Aim of the exercise: From the material below, copy each line that holds the word "plain".

Material for the task:
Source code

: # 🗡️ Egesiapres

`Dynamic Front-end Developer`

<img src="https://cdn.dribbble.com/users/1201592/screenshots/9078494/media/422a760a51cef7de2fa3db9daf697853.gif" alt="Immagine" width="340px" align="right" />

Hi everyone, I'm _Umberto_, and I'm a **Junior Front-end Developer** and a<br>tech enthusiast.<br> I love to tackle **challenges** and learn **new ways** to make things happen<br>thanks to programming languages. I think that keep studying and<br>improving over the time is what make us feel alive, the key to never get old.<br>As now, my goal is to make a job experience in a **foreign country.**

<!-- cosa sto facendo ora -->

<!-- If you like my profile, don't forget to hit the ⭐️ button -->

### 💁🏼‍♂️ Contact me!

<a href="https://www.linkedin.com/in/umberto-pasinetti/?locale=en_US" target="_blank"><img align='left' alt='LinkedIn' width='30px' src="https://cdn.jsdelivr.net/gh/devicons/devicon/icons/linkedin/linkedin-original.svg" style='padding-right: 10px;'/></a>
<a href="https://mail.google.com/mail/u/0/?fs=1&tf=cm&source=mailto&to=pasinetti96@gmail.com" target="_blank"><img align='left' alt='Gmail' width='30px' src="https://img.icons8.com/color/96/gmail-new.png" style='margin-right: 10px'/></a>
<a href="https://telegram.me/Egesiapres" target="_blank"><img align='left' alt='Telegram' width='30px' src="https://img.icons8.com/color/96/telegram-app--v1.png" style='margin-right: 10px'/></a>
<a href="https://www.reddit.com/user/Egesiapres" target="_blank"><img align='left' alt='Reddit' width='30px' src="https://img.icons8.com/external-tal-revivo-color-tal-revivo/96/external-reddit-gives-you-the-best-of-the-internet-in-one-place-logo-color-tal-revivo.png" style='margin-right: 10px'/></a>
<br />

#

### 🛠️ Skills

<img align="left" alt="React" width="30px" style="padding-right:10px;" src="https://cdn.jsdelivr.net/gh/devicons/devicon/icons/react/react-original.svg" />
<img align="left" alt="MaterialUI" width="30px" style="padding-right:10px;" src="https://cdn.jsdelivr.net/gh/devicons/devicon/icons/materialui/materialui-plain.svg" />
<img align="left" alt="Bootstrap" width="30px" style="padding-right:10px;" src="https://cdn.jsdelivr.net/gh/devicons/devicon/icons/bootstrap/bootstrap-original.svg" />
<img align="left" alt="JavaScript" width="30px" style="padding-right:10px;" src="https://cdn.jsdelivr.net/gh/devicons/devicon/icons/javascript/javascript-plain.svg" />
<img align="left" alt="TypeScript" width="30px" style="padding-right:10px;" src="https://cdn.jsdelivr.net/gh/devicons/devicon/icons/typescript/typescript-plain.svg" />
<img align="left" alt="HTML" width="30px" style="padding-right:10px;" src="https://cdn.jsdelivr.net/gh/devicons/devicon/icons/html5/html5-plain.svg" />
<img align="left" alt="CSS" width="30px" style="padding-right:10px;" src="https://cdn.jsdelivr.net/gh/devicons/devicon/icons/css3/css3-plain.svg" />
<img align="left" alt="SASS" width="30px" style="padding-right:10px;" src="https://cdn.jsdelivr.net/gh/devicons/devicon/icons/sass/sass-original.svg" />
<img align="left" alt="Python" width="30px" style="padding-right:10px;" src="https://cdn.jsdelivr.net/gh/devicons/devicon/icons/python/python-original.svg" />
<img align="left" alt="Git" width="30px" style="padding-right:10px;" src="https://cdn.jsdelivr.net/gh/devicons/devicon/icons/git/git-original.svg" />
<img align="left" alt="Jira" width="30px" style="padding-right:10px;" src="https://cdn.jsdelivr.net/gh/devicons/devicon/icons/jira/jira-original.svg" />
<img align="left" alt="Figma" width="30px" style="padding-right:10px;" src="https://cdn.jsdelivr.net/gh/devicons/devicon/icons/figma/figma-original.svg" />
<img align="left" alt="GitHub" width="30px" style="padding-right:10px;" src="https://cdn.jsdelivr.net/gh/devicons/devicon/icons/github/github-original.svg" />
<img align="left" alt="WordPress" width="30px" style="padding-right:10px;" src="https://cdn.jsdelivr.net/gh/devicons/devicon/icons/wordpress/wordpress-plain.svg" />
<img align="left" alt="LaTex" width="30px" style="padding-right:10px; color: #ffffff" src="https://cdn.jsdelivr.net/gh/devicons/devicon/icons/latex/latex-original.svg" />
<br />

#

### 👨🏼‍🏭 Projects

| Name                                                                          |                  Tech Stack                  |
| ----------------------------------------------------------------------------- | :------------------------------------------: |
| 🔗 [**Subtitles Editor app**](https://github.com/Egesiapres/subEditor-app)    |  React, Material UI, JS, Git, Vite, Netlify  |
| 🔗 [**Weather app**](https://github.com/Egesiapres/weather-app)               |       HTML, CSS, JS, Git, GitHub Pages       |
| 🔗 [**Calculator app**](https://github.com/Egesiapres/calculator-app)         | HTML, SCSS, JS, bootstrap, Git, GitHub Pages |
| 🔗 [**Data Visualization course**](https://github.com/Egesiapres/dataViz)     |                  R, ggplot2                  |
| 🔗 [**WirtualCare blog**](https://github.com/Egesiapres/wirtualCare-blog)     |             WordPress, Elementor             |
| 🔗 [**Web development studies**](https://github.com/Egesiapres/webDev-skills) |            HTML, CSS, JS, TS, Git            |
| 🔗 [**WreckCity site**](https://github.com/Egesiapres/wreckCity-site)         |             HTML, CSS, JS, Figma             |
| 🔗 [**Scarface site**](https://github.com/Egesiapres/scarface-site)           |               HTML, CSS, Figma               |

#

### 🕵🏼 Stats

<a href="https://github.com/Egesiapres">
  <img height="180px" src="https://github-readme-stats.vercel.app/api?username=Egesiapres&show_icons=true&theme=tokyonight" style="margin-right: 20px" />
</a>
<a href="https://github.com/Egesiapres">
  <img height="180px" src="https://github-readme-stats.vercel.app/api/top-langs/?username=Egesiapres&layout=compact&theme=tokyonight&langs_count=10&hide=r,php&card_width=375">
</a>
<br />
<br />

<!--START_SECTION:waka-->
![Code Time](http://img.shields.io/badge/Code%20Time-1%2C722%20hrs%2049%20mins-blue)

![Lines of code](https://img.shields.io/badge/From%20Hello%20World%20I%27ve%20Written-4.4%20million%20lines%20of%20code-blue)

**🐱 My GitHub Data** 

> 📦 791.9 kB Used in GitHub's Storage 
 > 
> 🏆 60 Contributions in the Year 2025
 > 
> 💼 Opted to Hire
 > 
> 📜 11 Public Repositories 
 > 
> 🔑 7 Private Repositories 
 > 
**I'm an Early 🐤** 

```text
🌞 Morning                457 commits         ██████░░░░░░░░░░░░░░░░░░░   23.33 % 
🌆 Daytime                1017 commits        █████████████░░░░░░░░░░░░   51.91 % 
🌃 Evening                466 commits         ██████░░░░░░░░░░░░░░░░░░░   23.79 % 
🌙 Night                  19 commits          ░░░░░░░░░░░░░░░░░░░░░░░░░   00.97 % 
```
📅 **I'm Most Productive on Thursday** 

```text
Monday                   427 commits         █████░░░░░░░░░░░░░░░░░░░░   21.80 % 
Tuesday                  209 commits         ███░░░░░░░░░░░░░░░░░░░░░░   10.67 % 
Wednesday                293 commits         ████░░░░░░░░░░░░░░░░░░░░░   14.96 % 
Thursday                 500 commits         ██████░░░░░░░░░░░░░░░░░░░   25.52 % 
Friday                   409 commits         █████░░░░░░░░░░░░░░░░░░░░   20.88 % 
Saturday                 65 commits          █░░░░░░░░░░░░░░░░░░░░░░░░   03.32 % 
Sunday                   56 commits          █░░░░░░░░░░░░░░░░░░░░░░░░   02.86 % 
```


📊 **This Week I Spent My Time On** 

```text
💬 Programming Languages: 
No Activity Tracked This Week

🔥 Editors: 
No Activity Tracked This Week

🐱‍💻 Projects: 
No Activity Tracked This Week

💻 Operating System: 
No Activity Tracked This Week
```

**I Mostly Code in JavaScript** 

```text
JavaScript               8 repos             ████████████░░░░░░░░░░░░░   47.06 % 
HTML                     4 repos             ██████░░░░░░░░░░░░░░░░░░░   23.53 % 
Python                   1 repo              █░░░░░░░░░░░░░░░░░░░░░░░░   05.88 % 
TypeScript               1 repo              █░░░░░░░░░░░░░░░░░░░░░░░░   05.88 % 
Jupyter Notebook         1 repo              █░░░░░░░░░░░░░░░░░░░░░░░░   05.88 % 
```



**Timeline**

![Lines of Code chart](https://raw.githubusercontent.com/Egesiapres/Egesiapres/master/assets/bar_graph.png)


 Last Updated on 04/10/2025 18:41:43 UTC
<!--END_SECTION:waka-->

Output for this exercise:
<img align="left" alt="MaterialUI" width="30px" style="padding-right:10px;" src="https://cdn.jsdelivr.net/gh/devicons/devicon/icons/materialui/materialui-plain.svg" />
<img align="left" alt="JavaScript" width="30px" style="padding-right:10px;" src="https://cdn.jsdelivr.net/gh/devicons/devicon/icons/javascript/javascript-plain.svg" />
<img align="left" alt="TypeScript" width="30px" style="padding-right:10px;" src="https://cdn.jsdelivr.net/gh/devicons/devicon/icons/typescript/typescript-plain.svg" />
<img align="left" alt="HTML" width="30px" style="padding-right:10px;" src="https://cdn.jsdelivr.net/gh/devicons/devicon/icons/html5/html5-plain.svg" />
<img align="left" alt="CSS" width="30px" style="padding-right:10px;" src="https://cdn.jsdelivr.net/gh/devicons/devicon/icons/css3/css3-plain.svg" />
<img align="left" alt="WordPress" width="30px" style="padding-right:10px;" src="https://cdn.jsdelivr.net/gh/devicons/devicon/icons/wordpress/wordpress-plain.svg" />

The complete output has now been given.